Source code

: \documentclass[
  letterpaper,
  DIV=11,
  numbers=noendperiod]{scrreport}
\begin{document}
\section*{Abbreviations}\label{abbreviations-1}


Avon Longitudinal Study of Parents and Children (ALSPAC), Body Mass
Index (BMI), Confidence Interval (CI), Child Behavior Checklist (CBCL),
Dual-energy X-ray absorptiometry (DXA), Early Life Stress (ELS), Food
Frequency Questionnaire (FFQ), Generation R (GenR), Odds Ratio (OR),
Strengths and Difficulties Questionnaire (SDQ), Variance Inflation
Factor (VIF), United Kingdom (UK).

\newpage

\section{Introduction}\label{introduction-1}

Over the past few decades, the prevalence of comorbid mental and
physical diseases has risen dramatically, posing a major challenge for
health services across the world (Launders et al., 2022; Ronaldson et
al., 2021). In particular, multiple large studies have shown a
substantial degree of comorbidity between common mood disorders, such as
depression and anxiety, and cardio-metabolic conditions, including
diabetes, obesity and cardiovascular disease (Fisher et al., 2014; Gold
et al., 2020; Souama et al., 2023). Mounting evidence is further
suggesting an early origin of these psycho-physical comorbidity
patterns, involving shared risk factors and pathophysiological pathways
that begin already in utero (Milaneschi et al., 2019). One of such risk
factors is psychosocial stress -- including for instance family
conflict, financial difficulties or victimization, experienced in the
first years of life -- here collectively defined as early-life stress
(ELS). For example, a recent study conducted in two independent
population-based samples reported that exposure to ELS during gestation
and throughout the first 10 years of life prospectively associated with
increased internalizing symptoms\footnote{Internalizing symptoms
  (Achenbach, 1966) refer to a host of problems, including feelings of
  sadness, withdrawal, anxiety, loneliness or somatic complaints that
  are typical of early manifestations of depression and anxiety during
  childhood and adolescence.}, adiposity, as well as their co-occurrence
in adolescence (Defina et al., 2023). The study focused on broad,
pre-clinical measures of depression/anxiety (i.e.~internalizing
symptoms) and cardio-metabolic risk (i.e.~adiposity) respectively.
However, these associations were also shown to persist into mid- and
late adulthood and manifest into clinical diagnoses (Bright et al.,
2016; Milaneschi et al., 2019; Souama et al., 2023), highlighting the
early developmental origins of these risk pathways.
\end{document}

▶ _TO DO_: Taking the records above as input, show every line in which the word "label" is present.

▶ _SOLUTION FOR THIS EXERCISE_:
\section*{Abbreviations}\label{abbreviations-1}
\section{Introduction}\label{introduction-1}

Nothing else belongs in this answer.